In the records that follow, find each line with "RebootRestartWithContext" and pull it out.

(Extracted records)
+---+

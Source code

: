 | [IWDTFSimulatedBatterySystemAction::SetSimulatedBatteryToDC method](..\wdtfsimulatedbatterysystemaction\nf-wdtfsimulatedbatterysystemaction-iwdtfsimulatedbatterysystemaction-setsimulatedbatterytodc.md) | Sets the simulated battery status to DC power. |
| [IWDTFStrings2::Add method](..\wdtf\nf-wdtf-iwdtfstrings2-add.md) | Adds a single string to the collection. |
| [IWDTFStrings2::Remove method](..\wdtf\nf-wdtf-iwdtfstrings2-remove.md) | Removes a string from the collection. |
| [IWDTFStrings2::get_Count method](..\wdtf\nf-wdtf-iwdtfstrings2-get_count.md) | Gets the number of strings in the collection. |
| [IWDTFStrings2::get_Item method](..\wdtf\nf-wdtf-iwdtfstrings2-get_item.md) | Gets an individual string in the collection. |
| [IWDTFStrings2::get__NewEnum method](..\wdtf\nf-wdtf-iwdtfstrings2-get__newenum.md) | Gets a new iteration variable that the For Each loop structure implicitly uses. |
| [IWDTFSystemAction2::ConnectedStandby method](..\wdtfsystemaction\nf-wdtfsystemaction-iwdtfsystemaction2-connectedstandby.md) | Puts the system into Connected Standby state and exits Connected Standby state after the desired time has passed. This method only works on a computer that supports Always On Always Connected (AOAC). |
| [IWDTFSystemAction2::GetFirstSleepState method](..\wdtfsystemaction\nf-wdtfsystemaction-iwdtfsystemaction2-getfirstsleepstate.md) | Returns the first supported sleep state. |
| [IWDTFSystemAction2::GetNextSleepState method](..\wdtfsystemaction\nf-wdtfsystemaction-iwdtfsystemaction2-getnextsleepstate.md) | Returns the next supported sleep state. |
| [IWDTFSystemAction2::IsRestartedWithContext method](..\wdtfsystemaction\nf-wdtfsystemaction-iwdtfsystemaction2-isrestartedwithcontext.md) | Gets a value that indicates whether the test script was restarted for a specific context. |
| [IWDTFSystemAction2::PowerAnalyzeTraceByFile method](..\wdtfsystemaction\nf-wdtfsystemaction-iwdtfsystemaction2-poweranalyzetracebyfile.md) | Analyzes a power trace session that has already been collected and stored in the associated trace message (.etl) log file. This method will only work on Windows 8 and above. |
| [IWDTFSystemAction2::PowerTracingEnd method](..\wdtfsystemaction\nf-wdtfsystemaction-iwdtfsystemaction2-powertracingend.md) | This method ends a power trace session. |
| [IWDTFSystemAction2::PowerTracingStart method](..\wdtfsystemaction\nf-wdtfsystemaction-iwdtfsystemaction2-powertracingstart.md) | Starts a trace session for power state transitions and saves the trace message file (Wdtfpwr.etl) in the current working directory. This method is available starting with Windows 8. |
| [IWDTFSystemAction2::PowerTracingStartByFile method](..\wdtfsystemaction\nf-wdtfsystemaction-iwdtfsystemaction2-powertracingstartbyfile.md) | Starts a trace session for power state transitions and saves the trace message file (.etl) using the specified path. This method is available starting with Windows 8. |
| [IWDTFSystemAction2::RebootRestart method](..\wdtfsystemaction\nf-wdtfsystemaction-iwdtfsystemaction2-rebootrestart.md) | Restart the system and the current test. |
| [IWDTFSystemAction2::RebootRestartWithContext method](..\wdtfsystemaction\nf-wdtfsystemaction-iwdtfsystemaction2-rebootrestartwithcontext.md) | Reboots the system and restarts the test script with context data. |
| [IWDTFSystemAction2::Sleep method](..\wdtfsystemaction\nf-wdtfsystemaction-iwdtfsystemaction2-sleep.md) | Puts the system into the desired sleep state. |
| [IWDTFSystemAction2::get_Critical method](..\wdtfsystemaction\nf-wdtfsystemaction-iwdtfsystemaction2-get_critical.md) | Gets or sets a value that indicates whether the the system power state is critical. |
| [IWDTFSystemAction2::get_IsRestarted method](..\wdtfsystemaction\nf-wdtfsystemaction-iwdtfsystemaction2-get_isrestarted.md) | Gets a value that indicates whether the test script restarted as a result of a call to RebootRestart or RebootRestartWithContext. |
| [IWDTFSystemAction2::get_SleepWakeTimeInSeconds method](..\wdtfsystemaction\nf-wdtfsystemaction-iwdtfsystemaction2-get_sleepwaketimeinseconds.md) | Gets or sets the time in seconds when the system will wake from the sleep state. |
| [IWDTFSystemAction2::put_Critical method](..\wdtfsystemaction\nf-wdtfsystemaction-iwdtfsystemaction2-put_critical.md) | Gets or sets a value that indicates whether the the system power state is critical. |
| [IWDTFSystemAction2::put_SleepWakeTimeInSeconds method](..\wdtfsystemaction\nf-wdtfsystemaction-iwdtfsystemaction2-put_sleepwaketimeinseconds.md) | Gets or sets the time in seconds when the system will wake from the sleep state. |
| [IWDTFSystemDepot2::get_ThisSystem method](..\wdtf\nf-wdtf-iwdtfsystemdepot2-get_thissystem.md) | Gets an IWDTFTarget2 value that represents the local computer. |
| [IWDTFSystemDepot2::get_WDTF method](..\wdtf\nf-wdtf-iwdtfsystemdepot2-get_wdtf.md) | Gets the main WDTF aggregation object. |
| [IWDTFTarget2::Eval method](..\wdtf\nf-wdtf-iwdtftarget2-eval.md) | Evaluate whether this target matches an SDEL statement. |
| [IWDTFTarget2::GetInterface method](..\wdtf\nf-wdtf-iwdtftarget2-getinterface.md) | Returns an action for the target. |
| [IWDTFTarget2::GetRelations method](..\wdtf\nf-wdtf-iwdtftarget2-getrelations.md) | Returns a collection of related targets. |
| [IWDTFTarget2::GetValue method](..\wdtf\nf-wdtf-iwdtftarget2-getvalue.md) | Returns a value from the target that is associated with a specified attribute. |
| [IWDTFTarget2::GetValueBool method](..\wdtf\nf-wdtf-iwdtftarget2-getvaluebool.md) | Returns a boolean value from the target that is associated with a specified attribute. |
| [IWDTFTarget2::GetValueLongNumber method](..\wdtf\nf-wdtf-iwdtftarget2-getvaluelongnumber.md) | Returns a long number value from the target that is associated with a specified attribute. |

+---+

• **Task output**:
| [IWDTFSystemAction2::RebootRestartWithContext method](..\wdtfsystemaction\nf-wdtfsystemaction-iwdtfsystemaction2-rebootrestartwithcontext.md) | Reboots the system and restarts the test script with context data. |
| [IWDTFSystemAction2::get_IsRestarted method](..\wdtfsystemaction\nf-wdtfsystemaction-iwdtfsystemaction2-get_isrestarted.md) | Gets a value that indicates whether the test script restarted as a result of a call to RebootRestart or RebootRestartWithContext. |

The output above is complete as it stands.